Auf dem begleitenden Zweitages-Festival sind alle fünf nominierten Produktionen zeitversetzt an drei Orten – Schaubühne, naTo, Lofft – zu erleben, bevor es in Preisverleihung und Party übergeht. Eine facettenreiche Auswahl hat die fünfköpfige Jury aus insgesamt 19 Bewerbungen getroffen. Die installative Performance zu Ezra Pound »Cantos: And America likes me« vom Kollektiv Friendly Fire macht das 20. Jahrhundert als Zeitalter der Extreme im bespielten Museumsraum erfahrbar. In einer gekürzten Festival-Variante verhandelt »Vor den Hunden – Theater aus Europa« des Schaubühne-Ensembles die Kriege dieser Welt als mosaikartigen Flickenteppich.
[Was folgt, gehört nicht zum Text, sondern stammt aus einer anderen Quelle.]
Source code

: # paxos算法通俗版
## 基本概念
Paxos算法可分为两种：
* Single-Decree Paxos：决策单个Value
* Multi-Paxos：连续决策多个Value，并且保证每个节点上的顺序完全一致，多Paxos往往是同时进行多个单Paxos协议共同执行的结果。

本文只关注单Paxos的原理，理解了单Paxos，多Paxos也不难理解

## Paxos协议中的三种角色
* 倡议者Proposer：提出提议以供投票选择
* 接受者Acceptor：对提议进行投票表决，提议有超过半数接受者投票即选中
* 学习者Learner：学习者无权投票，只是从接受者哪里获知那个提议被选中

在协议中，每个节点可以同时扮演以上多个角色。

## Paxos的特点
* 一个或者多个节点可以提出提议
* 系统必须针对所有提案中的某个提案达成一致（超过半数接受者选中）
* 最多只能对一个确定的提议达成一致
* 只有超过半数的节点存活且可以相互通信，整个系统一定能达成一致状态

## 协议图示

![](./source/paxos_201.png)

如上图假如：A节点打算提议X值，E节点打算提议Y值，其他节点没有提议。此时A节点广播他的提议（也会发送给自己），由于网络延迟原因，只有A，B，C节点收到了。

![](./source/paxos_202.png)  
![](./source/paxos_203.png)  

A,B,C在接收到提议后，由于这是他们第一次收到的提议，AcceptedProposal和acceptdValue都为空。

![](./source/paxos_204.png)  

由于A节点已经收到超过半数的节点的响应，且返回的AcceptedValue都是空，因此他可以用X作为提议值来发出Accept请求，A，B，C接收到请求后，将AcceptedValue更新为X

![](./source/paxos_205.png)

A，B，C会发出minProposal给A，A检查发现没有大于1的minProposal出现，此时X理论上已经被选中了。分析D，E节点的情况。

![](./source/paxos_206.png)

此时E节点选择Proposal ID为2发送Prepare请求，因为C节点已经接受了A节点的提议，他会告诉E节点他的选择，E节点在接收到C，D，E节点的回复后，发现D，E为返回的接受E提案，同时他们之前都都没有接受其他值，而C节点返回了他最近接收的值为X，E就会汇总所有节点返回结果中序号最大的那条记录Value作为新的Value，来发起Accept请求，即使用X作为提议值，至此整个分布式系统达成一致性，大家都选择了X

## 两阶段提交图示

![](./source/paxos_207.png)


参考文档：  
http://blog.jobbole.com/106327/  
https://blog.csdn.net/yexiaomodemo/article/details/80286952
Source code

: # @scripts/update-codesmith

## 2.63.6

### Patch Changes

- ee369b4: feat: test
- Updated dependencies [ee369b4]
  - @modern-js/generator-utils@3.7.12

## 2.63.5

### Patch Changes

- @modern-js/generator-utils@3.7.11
Valerie Habicht-Geels gibt mit ihrem Solo-Stück »ROH« sinnliches Kammertheater, das in einer Mischung aus Autobiografie und generelleren Gesellschaftsbetrachtungen als feministischer Akt mit Verve rüberkommt. »Vade mecum« nennen Tanzzenit ihren virtuosen Körpereinsatz, im frei um die Entstehung der Welt oszillierenden Tanzstück. Ebenso tänzerisch, aber um Akrobatikelemente erweitert, thematisiert »Corps Étrangers – Fremdkörper« der Gruppe Mouvoir die Grenze zwischen Dingwelt und Lebewesen in faszinierenden Bildern.
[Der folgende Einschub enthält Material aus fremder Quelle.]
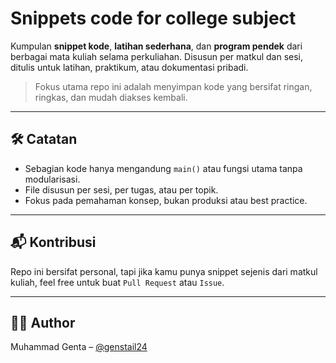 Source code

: # Snippets code for college subject

Kumpulan **snippet kode**, **latihan sederhana**, dan **program pendek** dari berbagai mata kuliah selama perkuliahan. Disusun per matkul dan sesi, ditulis untuk latihan, praktikum, atau dokumentasi pribadi.

> Fokus utama repo ini adalah menyimpan kode yang bersifat ringan, ringkas, dan mudah diakses kembali.


---

## 🛠️ Catatan

- Sebagian kode hanya mengandung `main()` atau fungsi utama tanpa modularisasi.
- File disusun per sesi, per tugas, atau per topik.
- Fokus pada pemahaman konsep, bukan produksi atau best practice.

---

## 📬 Kontribusi

Repo ini bersifat personal, tapi jika kamu punya snippet sejenis dari matkul kuliah, feel free untuk buat `Pull Request` atau `Issue`.

---

## 🧑‍💻 Author

Muhammad Genta – [@genstail24](https://github.com/genstail24)

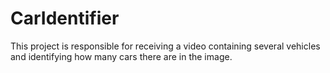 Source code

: # CarIdentifier
This project is responsible for receiving a video containing several vehicles and identifying how many cars there are in the image.
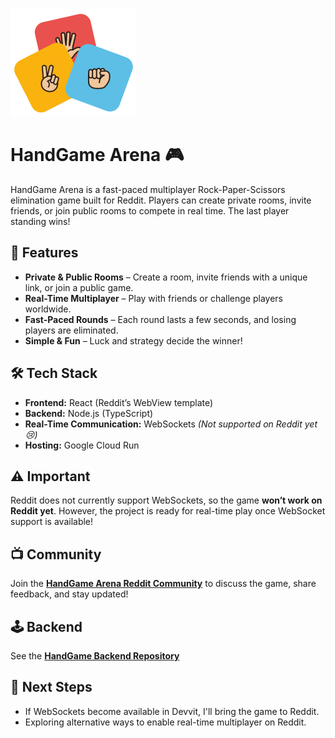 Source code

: ![Alt Text](assets/logo.png)


# HandGame Arena 🎮  

HandGame Arena is a fast-paced multiplayer Rock-Paper-Scissors elimination game built for Reddit. Players can create private rooms, invite friends, or join public rooms to compete in real time. The last player standing wins!  

## 🚀 Features  
- **Private & Public Rooms** – Create a room, invite friends with a unique link, or join a public game.  
- **Real-Time Multiplayer** – Play with friends or challenge players worldwide.  
- **Fast-Paced Rounds** – Each round lasts a few seconds, and losing players are eliminated.  
- **Simple & Fun** – Luck and strategy decide the winner!  

## 🛠 Tech Stack  
- **Frontend:** React (Reddit’s WebView template)  
- **Backend:** Node.js (TypeScript)  
- **Real-Time Communication:** WebSockets *(Not supported on Reddit yet 😢)*  
- **Hosting:** Google Cloud Run  

## ⚠️ Important  
Reddit does not currently support WebSockets, so the game **won’t work on Reddit yet**. However, the project is ready for real-time play once WebSocket support is available!  

## 📺 Community  
Join the **[HandGame Arena Reddit Community](https://www.reddit.com/r/handchallenge/)** to discuss the game, share feedback, and stay updated!  

## 🕹️ Backend  
See the **[HandGame Backend Repository](https://github.com/Medmoussaoui/HandGameBackendPublic)**

## 📌 Next Steps  
- If WebSockets become available in Devvit, I'll bring the game to Reddit.  
- Exploring alternative ways to enable real-time multiplayer on Reddit. 
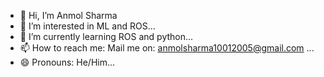 - 👋 Hi, I’m Anmol Sharma 
- 👀 I’m interested in ML and ROS...
- 🌱 I’m currently learning ROS and python...
- 📫 How to reach me: Mail me on: anmolsharma10012005@gmail.com ...
- 😄 Pronouns: He/Him...

<!---
anmol-sharma1001/anmol-sharma1001 is a ✨ special ✨ repository because its `README.md` (this file) appears on your GitHub profile.
You can click the Preview link to take a look at your changes.
--->

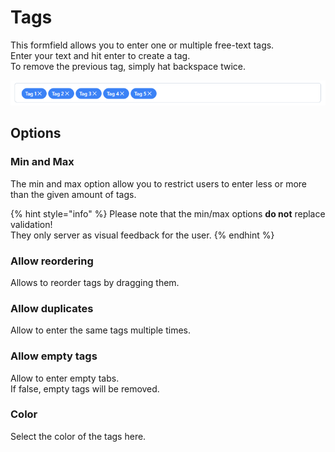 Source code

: # Tags

This formfield allows you to enter one or multiple free-text tags.  
Enter your text and hit enter to create a tag.  
To remove the previous tag, simply hat backspace twice.

![Tags input](../.gitbook/assets/bread/formfields/tags/tags.png) 

## Options

### Min and Max

The min and max option allow you to restrict users to enter less or more than the given amount of tags.  

{% hint style="info" %}
Please note that the min/max options **do not** replace validation!  
They only server as visual feedback for the user.
{% endhint %}

### Allow reordering

Allows to reorder tags by dragging them.

### Allow duplicates

Allow to enter the same tags multiple times.

### Allow empty tags

Allow to enter empty tabs.  
If false, empty tags will be removed.

### Color

Select the color of the tags here. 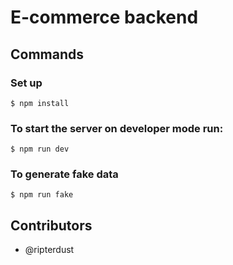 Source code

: # E-commerce backend

## Commands

### Set up

`$ npm install`

### To start the server on developer mode run:

`$ npm run dev`

### To generate fake data

`$ npm run fake`

## Contributors

* @ripterdust
   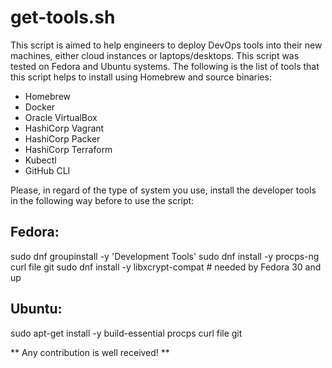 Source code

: # get-tools.sh

This script is aimed to help engineers to deploy DevOps tools into their new machines, either cloud instances or laptops/desktops. This script was tested on Fedora and Ubuntu systems. The following is the list of tools that this script helps to install using Homebrew and source binaries:

 - Homebrew
 - Docker
 - Oracle VirtualBox
 - HashiCorp Vagrant
 - HashiCorp Packer
 - HashiCorp Terraform
 - Kubectl
 - GitHub CLI

 Please, in regard of the type of system you use, install the developer tools in the following way before to use the script:

## Fedora:
sudo dnf groupinstall -y 'Development Tools'
sudo dnf install -y procps-ng curl file git
sudo dnf install -y libxcrypt-compat # needed by Fedora 30 and up

## Ubuntu:
sudo apt-get install -y build-essential procps curl file git

** Any contribution is well received! ** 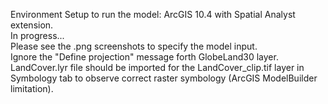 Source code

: Environment Setup to run the model: ArcGIS 10.4 with Spatial Analyst extension.  
In progress...  
Please see the .png screenshots to specify the model input.  
Ignore the "Define projection" message forth GlobeLand30 layer. 
LandCover.lyr file should be imported for the LandCover_clip.tif layer in Symbology tab to observe correct raster symbology (ArcGIS ModelBuilder limitation). 
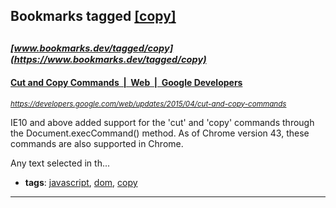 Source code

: ## Bookmarks tagged [[copy]](https://www.bookmarks.dev/search?q=[copy])

_<sup><sup>[www.bookmarks.dev/tagged/copy](https://www.bookmarks.dev/tagged/copy)</sup></sup>_
---
#### [Cut and Copy Commands  |  Web  |  Google Developers](https://developers.google.com/web/updates/2015/04/cut-and-copy-commands)
_<sup>https://developers.google.com/web/updates/2015/04/cut-and-copy-commands</sup>_

IE10 and above added support for the 'cut' and 'copy' commands through the Document.execCommand() method. As of Chrome version 43, these commands are also supported in Chrome.

Any text selected in th...
* **tags**: [javascript](../tagged/javascript.md), [dom](../tagged/dom.md), [copy](../tagged/copy.md)
---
UPDATE: Gewonnen hat Stephanie Thiersch und Mouvoir mit dem Stück »Corps Étrangers – Fremdkörper«. In der Jury-Begründung heißt es:

Aus Tanz- und Parkour-Elementen, akrobatischen Nummern und Vertikalseilakten schaffen Stephanie Thiersch und Akteure dabei ihren ganz besonderen Cirque Nouveau der eigenwilligen Bilder von humanen Hybriden, die visuell so ansprechend und so frei auch sind von vordergründigem Deutungsballast. Werden hier antike und indigenen Kulturen beschworen, oder grüßt (auch mal putzig) die Postapokalypse? Verweist eine Körperskulptur nicht auf die kretische Schlangengöttin? Blitz hier nicht Altägypten, dort Mesopotamien auf? In jedem Fall tut sich ein archaisch-anarchisch-akrobatisches Universum der Freaks, der Fremdkörper auf, dessen Durchdachtheit und Virtuosität alle Assoziationsketten sprengt und das in seinen besten, dichtesten Momenten, auch einen wirksamen Gegenentwurf, einen, man kann das in dem Fall mal genau so sagen: Gegenzauber zur Entzauberung der Welt aufzeigt. Die Produktion gibt somit auch ein Musterbeispiel. Nicht nur für die Existenzberechtigung der freien Szene, die so selbstverständlich, wie sie gern postuliert wird, nicht ist. Sondern vor allem für ein künstlerisches Potential, das Welt und Dasein in einer Art zu reflektieren vermag, die von einer- um dieses Wort noch mal zu benutzen- geistigen und ästhetischen Autonomie ist, welcher unser Gegenwartskulturbetrieb zunehmend vermissen lässt.
Das Stück wird am 12.7. um 20 Uhr erneut im Lofft aufgeführt.

TOBIAS PRÜWER (... sitzt als Theaterredakteur des kreuzer mit in der Jury)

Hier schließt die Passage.